No pictures are to be included when the entries below are reproduced exactly.

Content starts

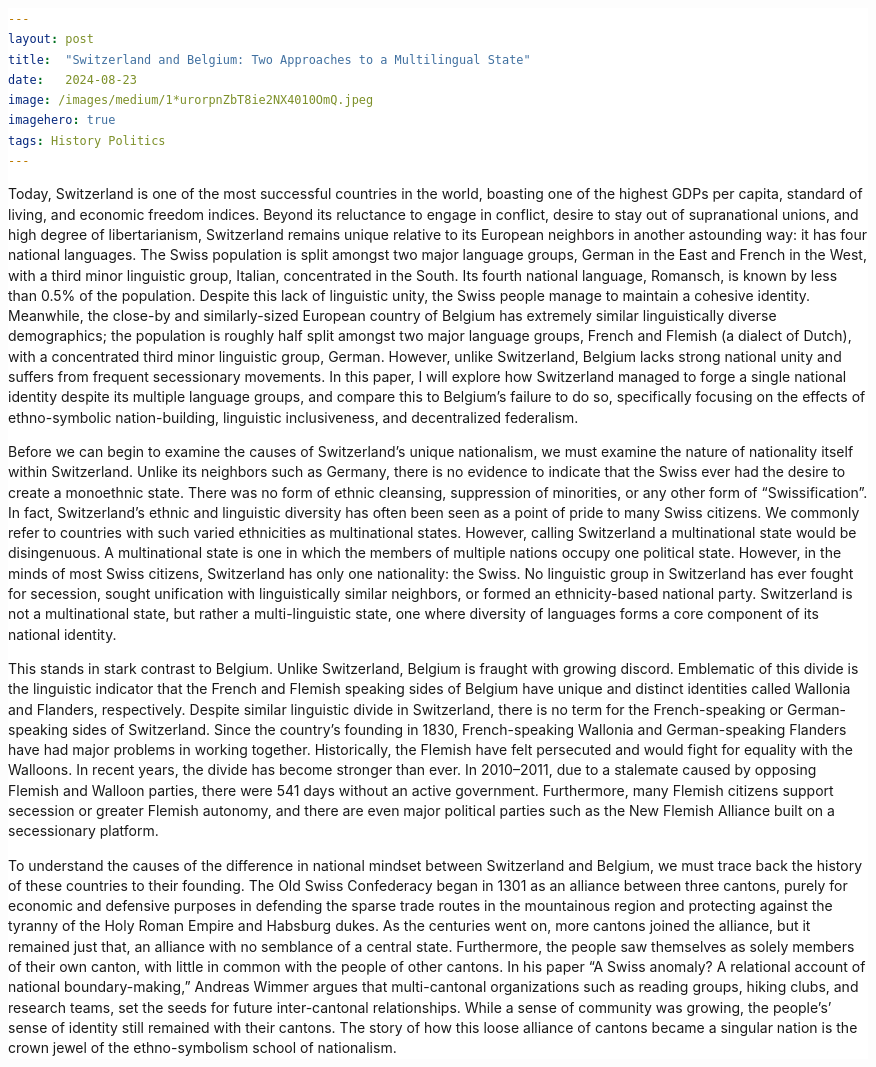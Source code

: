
 ```yaml
---
layout:	post
title:	"Switzerland and Belgium: Two Approaches to a Multilingual State"
date:	2024-08-23
image: /images/medium/1*urorpnZbT8ie2NX4010OmQ.jpeg
imagehero: true
tags: History Politics
---
```


Today, Switzerland is one of the most successful countries in the world, boasting one of the highest GDPs per capita, standard of living, and economic freedom indices. Beyond its reluctance to engage in conflict, desire to stay out of supranational unions, and high degree of libertarianism, Switzerland remains unique relative to its European neighbors in another astounding way: it has four national languages. The Swiss population is split amongst two major language groups, German in the East and French in the West, with a third minor linguistic group, Italian, concentrated in the South. Its fourth national language, Romansch, is known by less than 0.5% of the population. Despite this lack of linguistic unity, the Swiss people manage to maintain a cohesive identity. Meanwhile, the close-by and similarly-sized European country of Belgium has extremely similar linguistically diverse demographics; the population is roughly half split amongst two major language groups, French and Flemish (a dialect of Dutch), with a concentrated third minor linguistic group, German. However, unlike Switzerland, Belgium lacks strong national unity and suffers from frequent secessionary movements. In this paper, I will explore how Switzerland managed to forge a single national identity despite its multiple language groups, and compare this to Belgium’s failure to do so, specifically focusing on the effects of ethno-symbolic nation-building, linguistic inclusiveness, and decentralized federalism.

Before we can begin to examine the causes of Switzerland’s unique nationalism, we must examine the nature of nationality itself within Switzerland. Unlike its neighbors such as Germany, there is no evidence to indicate that the Swiss ever had the desire to create a monoethnic state. There was no form of ethnic cleansing, suppression of minorities, or any other form of “Swissification”. In fact, Switzerland’s ethnic and linguistic diversity has often been seen as a point of pride to many Swiss citizens. We commonly refer to countries with such varied ethnicities as multinational states. However, calling Switzerland a multinational state would be disingenuous. A multinational state is one in which the members of multiple nations occupy one political state. However, in the minds of most Swiss citizens, Switzerland has only one nationality: the Swiss. No linguistic group in Switzerland has ever fought for secession, sought unification with linguistically similar neighbors, or formed an ethnicity-based national party. Switzerland is not a multinational state, but rather a multi-linguistic state, one where diversity of languages forms a core component of its national identity.

This stands in stark contrast to Belgium. Unlike Switzerland, Belgium is fraught with growing discord. Emblematic of this divide is the linguistic indicator that the French and Flemish speaking sides of Belgium have unique and distinct identities called Wallonia and Flanders, respectively. Despite similar linguistic divide in Switzerland, there is no term for the French-speaking or German-speaking sides of Switzerland. Since the country’s founding in 1830, French-speaking Wallonia and German-speaking Flanders have had major problems in working together. Historically, the Flemish have felt persecuted and would fight for equality with the Walloons. In recent years, the divide has become stronger than ever. In 2010–2011, due to a stalemate caused by opposing Flemish and Walloon parties, there were 541 days without an active government. Furthermore, many Flemish citizens support secession or greater Flemish autonomy, and there are even major political parties such as the New Flemish Alliance built on a secessionary platform.

To understand the causes of the difference in national mindset between Switzerland and Belgium, we must trace back the history of these countries to their founding. The Old Swiss Confederacy began in 1301 as an alliance between three cantons, purely for economic and defensive purposes in defending the sparse trade routes in the mountainous region and protecting against the tyranny of the Holy Roman Empire and Habsburg dukes. As the centuries went on, more cantons joined the alliance, but it remained just that, an alliance with no semblance of a central state. Furthermore, the people saw themselves as solely members of their own canton, with little in common with the people of other cantons. In his paper “A Swiss anomaly? A relational account of national boundary-making,” Andreas Wimmer argues that multi-cantonal organizations such as reading groups, hiking clubs, and research teams, set the seeds for future inter-cantonal relationships. While a sense of community was growing, the people’s’ sense of identity still remained with their cantons. The story of how this loose alliance of cantons became a singular nation is the crown jewel of the ethno-symbolism school of nationalism.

Content ends

Solution for this task —
Source code

:
 ```yaml
---
layout:	post
title:	"Switzerland and Belgium: Two Approaches to a Multilingual State"
date:	2024-08-23
image: /images/medium/1*urorpnZbT8ie2NX4010OmQ.jpeg
imagehero: true
tags: History Politics
---
```


Today, Switzerland is one of the most successful countries in the world, boasting one of the highest GDPs per capita, standard of living, and economic freedom indices. Beyond its reluctance to engage in conflict, desire to stay out of supranational unions, and high degree of libertarianism, Switzerland remains unique relative to its European neighbors in another astounding way: it has four national languages. The Swiss population is split amongst two major language groups, German in the East and French in the West, with a third minor linguistic group, Italian, concentrated in the South. Its fourth national language, Romansch, is known by less than 0.5% of the population. Despite this lack of linguistic unity, the Swiss people manage to maintain a cohesive identity. Meanwhile, the close-by and similarly-sized European country of Belgium has extremely similar linguistically diverse demographics; the population is roughly half split amongst two major language groups, French and Flemish (a dialect of Dutch), with a concentrated third minor linguistic group, German. However, unlike Switzerland, Belgium lacks strong national unity and suffers from frequent secessionary movements. In this paper, I will explore how Switzerland managed to forge a single national identity despite its multiple language groups, and compare this to Belgium’s failure to do so, specifically focusing on the effects of ethno-symbolic nation-building, linguistic inclusiveness, and decentralized federalism.

Before we can begin to examine the causes of Switzerland’s unique nationalism, we must examine the nature of nationality itself within Switzerland. Unlike its neighbors such as Germany, there is no evidence to indicate that the Swiss ever had the desire to create a monoethnic state. There was no form of ethnic cleansing, suppression of minorities, or any other form of “Swissification”. In fact, Switzerland’s ethnic and linguistic diversity has often been seen as a point of pride to many Swiss citizens. We commonly refer to countries with such varied ethnicities as multinational states. However, calling Switzerland a multinational state would be disingenuous. A multinational state is one in which the members of multiple nations occupy one political state. However, in the minds of most Swiss citizens, Switzerland has only one nationality: the Swiss. No linguistic group in Switzerland has ever fought for secession, sought unification with linguistically similar neighbors, or formed an ethnicity-based national party. Switzerland is not a multinational state, but rather a multi-linguistic state, one where diversity of languages forms a core component of its national identity.

This stands in stark contrast to Belgium. Unlike Switzerland, Belgium is fraught with growing discord. Emblematic of this divide is the linguistic indicator that the French and Flemish speaking sides of Belgium have unique and distinct identities called Wallonia and Flanders, respectively. Despite similar linguistic divide in Switzerland, there is no term for the French-speaking or German-speaking sides of Switzerland. Since the country’s founding in 1830, French-speaking Wallonia and German-speaking Flanders have had major problems in working together. Historically, the Flemish have felt persecuted and would fight for equality with the Walloons. In recent years, the divide has become stronger than ever. In 2010–2011, due to a stalemate caused by opposing Flemish and Walloon parties, there were 541 days without an active government. Furthermore, many Flemish citizens support secession or greater Flemish autonomy, and there are even major political parties such as the New Flemish Alliance built on a secessionary platform.

To understand the causes of the difference in national mindset between Switzerland and Belgium, we must trace back the history of these countries to their founding. The Old Swiss Confederacy began in 1301 as an alliance between three cantons, purely for economic and defensive purposes in defending the sparse trade routes in the mountainous region and protecting against the tyranny of the Holy Roman Empire and Habsburg dukes. As the centuries went on, more cantons joined the alliance, but it remained just that, an alliance with no semblance of a central state. Furthermore, the people saw themselves as solely members of their own canton, with little in common with the people of other cantons. In his paper “A Swiss anomaly? A relational account of national boundary-making,” Andreas Wimmer argues that multi-cantonal organizations such as reading groups, hiking clubs, and research teams, set the seeds for future inter-cantonal relationships. While a sense of community was growing, the people’s’ sense of identity still remained with their cantons. The story of how this loose alliance of cantons became a singular nation is the crown jewel of the ethno-symbolism school of nationalism.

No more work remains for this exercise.